About this exercise
Reproduce exactly the lines below from the one containing "represents the distribution." through the one containing "for the distribution.", including both, and nothing else.

Data for review
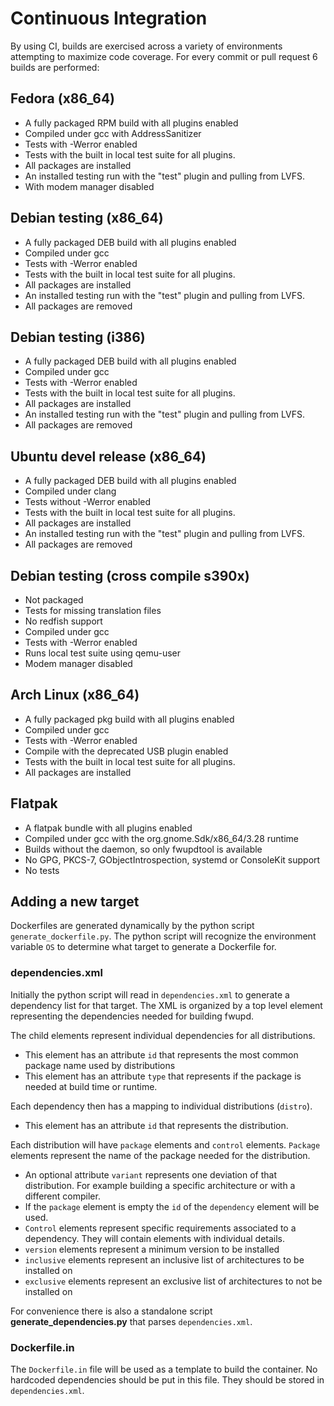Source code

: # Continuous Integration

By using CI, builds are exercised across a variety of environments attempting to maximize code coverage.
For every commit or pull request 6 builds are performed:

## Fedora (x86_64)

* A fully packaged RPM build with all plugins enabled
* Compiled under gcc with AddressSanitizer
* Tests with -Werror enabled
* Tests with the built in local test suite for all plugins.
* All packages are installed
* An installed testing run with the "test" plugin and pulling from LVFS.
* With modem manager disabled

## Debian testing (x86_64)

* A fully packaged DEB build with all plugins enabled
* Compiled under gcc
* Tests with -Werror enabled
* Tests with the built in local test suite for all plugins.
* All packages are installed
* An installed testing run with the "test" plugin and pulling from LVFS.
* All packages are removed

## Debian testing (i386)

* A fully packaged DEB build with all plugins enabled
* Compiled under gcc
* Tests with -Werror enabled
* Tests with the built in local test suite for all plugins.
* All packages are installed
* An installed testing run with the "test" plugin and pulling from LVFS.
* All packages are removed

## Ubuntu devel release (x86_64)

* A fully packaged DEB build with all plugins enabled
* Compiled under clang
* Tests without -Werror enabled
* Tests with the built in local test suite for all plugins.
* All packages are installed
* An installed testing run with the "test" plugin and pulling from LVFS.
* All packages are removed

## Debian testing (cross compile s390x)

* Not packaged
* Tests for missing translation files
* No redfish support
* Compiled under gcc
* Tests with -Werror enabled
* Runs local test suite using qemu-user
* Modem manager disabled

## Arch Linux (x86_64)

* A fully packaged pkg build with all plugins enabled
* Compiled under gcc
* Tests with -Werror enabled
* Compile with the deprecated USB plugin enabled
* Tests with the built in local test suite for all plugins.
* All packages are installed

## Flatpak

* A flatpak bundle with all plugins enabled
* Compiled under gcc with the org.gnome.Sdk/x86_64/3.28 runtime
* Builds without the daemon, so only fwupdtool is available
* No GPG, PKCS-7, GObjectIntrospection, systemd or ConsoleKit support
* No tests

## Adding a new target

Dockerfiles are generated dynamically by the python script ```generate_dockerfile.py```.
The python script will recognize the environment variable `OS` to determine what target to generate a Dockerfile for.

### dependencies.xml

Initially the python script will read in `dependencies.xml` to generate a dependency list for that target.
The XML is organized by a top level element representing the dependencies needed for building fwupd.

The child elements represent individual dependencies for all distributions.

* This element has an attribute `id` that represents the most common package name used by distributions
* This element has an attribute `type` that represents if the package is needed at build time or runtime.

Each dependency then has a mapping to individual distributions (`distro`).

* This element has an attribute `id` that represents the distribution.

Each distribution will have `package` elements and `control` elements.
`Package` elements represent the name of the package needed for the distribution.

* An optional attribute `variant` represents one deviation of that distribution.  For example building a specific architecture or with a different compiler.
* If the `package` element is empty the `id` of the `dependency` element will be used.
* `Control` elements represent specific requirements associated to a dependency. They will contain elements with individual details.
* `version` elements represent a minimum version to be installed
* `inclusive` elements represent an inclusive list of architectures to be installed on
* `exclusive` elements represent an exclusive list of architectures to not be installed on

For convenience there is also a standalone script __generate_dependencies.py__ that parses `dependencies.xml`.

### Dockerfile.in

The `Dockerfile.in` file will be used as a template to build the container.  No hardcoded dependencies should be put in this file.  They should be stored in `dependencies.xml`.
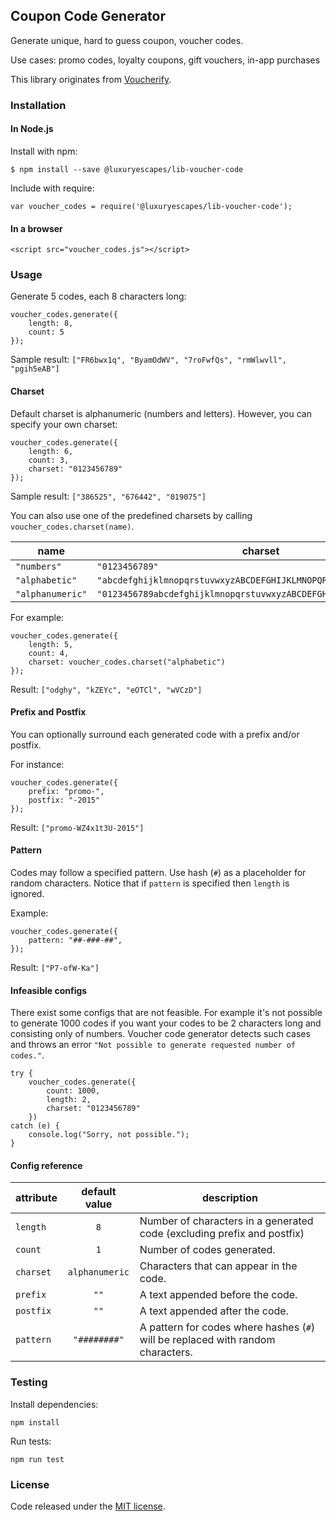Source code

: ## Coupon Code Generator

Generate unique, hard to guess coupon, voucher codes.

Use cases: promo codes, loyalty coupons, gift vouchers, in-app purchases

This library originates from [Voucherify](http://www.voucherify.io/?utm_source=github&utm_medium=opensource&utm_campaign=acq).

### Installation

#### In Node.js

Install with npm:

```
$ npm install --save @luxuryescapes/lib-voucher-code
```

Include with require:

```
var voucher_codes = require('@luxuryescapes/lib-voucher-code');
```

#### In a browser

```
<script src="voucher_codes.js"></script>
```

### Usage

Generate 5 codes, each 8 characters long:
```
voucher_codes.generate({
    length: 8,
    count: 5
});
```

Sample result: `["FR6bwx1q", "ByamOdWV", "7roFwfQs", "rmWlwvll", "pgih5eAB"]`

#### Charset

Default charset is alphanumeric (numbers and letters). However, you can specify your own charset:

```
voucher_codes.generate({
    length: 6,
    count: 3,
    charset: "0123456789"
});
```

Sample result: `["386525", "676442", "019075"]`

You can also use one of the predefined charsets by calling `voucher_codes.charset(name)`.

| name             | charset                                                            |
|------------------|--------------------------------------------------------------------|
| `"numbers"`      | `"0123456789"`                                                     |
| `"alphabetic"`   | `"abcdefghijklmnopqrstuvwxyzABCDEFGHIJKLMNOPQRSTUVWXYZ"`           |
| `"alphanumeric"` | `"0123456789abcdefghijklmnopqrstuvwxyzABCDEFGHIJKLMNOPQRSTUVWXYZ"` |

For example:

```
voucher_codes.generate({
    length: 5,
    count: 4,
    charset: voucher_codes.charset("alphabetic")
});
```

Result: `["odghy", "kZEYc", "eOTCl", "wVCzD"]`

#### Prefix and Postfix

You can optionally surround each generated code with a prefix and/or postfix.
 
For instance:
```
voucher_codes.generate({
    prefix: "promo-",
    postfix: "-2015"
});
```

Result: `["promo-WZ4x1t3U-2015"]`

#### Pattern

Codes may follow a specified pattern. Use hash (`#`) as a placeholder for random characters. 
Notice that if `pattern` is specified then `length` is ignored.

Example:

```
voucher_codes.generate({
    pattern: "##-###-##",
});
```

Result: `["P7-ofW-Ka"]`

#### Infeasible configs

There exist some configs that are not feasible. For example it's not possible to generate 1000 codes if you want
your codes to be 2 characters long and consisting only of numbers. Voucher code generator detects such cases and
throws an error `"Not possible to generate requested number of codes."`.

```
try {
    voucher_codes.generate({
        count: 1000,
        length: 2,
        charset: "0123456789"
    })
catch (e) {
    console.log("Sorry, not possible.");
}
```

#### Config reference

| attribute        | default value  | description                                                                     |
|------------------|:--------------:|---------------------------------------------------------------------------------|
| `length`         | `8`            | Number of characters in a generated code (excluding prefix and postfix)         |
| `count`          | `1`            | Number of codes generated.                                                      |
| `charset`        | `alphanumeric` | Characters that can appear in the code.                                         |
| `prefix`         | `""`           | A text appended before the code.                                                |
| `postfix`        | `""`           | A text appended after the code.                                                 |
| `pattern`        | `"########"`   | A pattern for codes where hashes (`#`) will be replaced with random characters. |


### Testing

Install dependencies:

```
npm install
```

Run tests:

```
npm run test
```

### License

Code released under the [MIT license](LICENSE).
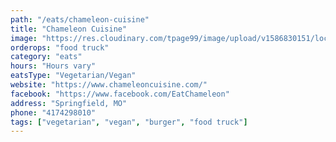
 ```yaml
---
path: "/eats/chameleon-cuisine"
title: "Chameleon Cuisine"
image: "https://res.cloudinary.com/tpage99/image/upload/v1586830151/local417eats/local417eatslogo.png"
orderops: "food truck"
category: "eats"
hours: "Hours vary"
eatsType: "Vegetarian/Vegan"
website: "https://www.chameleoncuisine.com/"
facebook: "https://www.facebook.com/EatChameleon"
address: "Springfield, MO"
phone: "4174298010"
tags: ["vegetarian", "vegan", "burger", "food truck"]
---
```

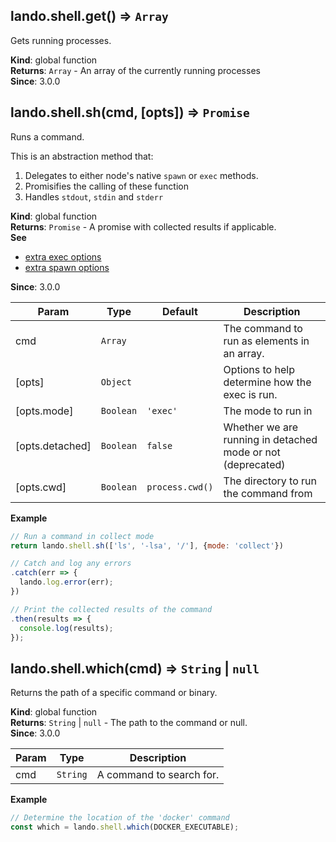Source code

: <a name="lando.shell.get"></a>

## lando.shell.get() ⇒ <code>Array</code>
Gets running processes.

**Kind**: global function  
**Returns**: <code>Array</code> - An array of the currently running processes  
**Since**: 3.0.0  
<a name="lando.shell.sh"></a>

## lando.shell.sh(cmd, [opts]) ⇒ <code>Promise</code>
Runs a command.

This is an abstraction method that:

 1. Delegates to either node's native `spawn` or `exec` methods.
 2. Promisifies the calling of these function
 3. Handles `stdout`, `stdin` and `stderr`

**Kind**: global function  
**Returns**: <code>Promise</code> - A promise with collected results if applicable.  
**See**

- [extra exec options](https://nodejs.org/api/child_process.html#child_process_child_process_exec_command_options_callback)
- [extra spawn options](https://nodejs.org/api/child_process.html#child_process_child_process_spawn_command_args_options)

**Since**: 3.0.0  

| Param | Type | Default | Description |
| --- | --- | --- | --- |
| cmd | <code>Array</code> |  | The command to run as elements in an array. |
| [opts] | <code>Object</code> |  | Options to help determine how the exec is run. |
| [opts.mode] | <code>Boolean</code> | <code>&#x27;exec&#x27;</code> | The mode to run in |
| [opts.detached] | <code>Boolean</code> | <code>false</code> | Whether we are running in detached mode or not (deprecated) |
| [opts.cwd] | <code>Boolean</code> | <code>process.cwd()</code> | The directory to run the command from |

**Example**  
```js
// Run a command in collect mode
return lando.shell.sh(['ls', '-lsa', '/'], {mode: 'collect'})

// Catch and log any errors
.catch(err => {
  lando.log.error(err);
})

// Print the collected results of the command
.then(results => {
  console.log(results);
});
```
<a name="lando.shell.which"></a>

## lando.shell.which(cmd) ⇒ <code>String</code> \| <code>null</code>
Returns the path of a specific command or binary.

**Kind**: global function  
**Returns**: <code>String</code> \| <code>null</code> - The path to the command or null.  
**Since**: 3.0.0  

| Param | Type | Description |
| --- | --- | --- |
| cmd | <code>String</code> | A command to search for. |

**Example**  
```js
// Determine the location of the 'docker' command
const which = lando.shell.which(DOCKER_EXECUTABLE);
```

Your response
* This element has an attribute `id` that represents the distribution.

Each distribution will have `package` elements and `control` elements.
`Package` elements represent the name of the package needed for the distribution.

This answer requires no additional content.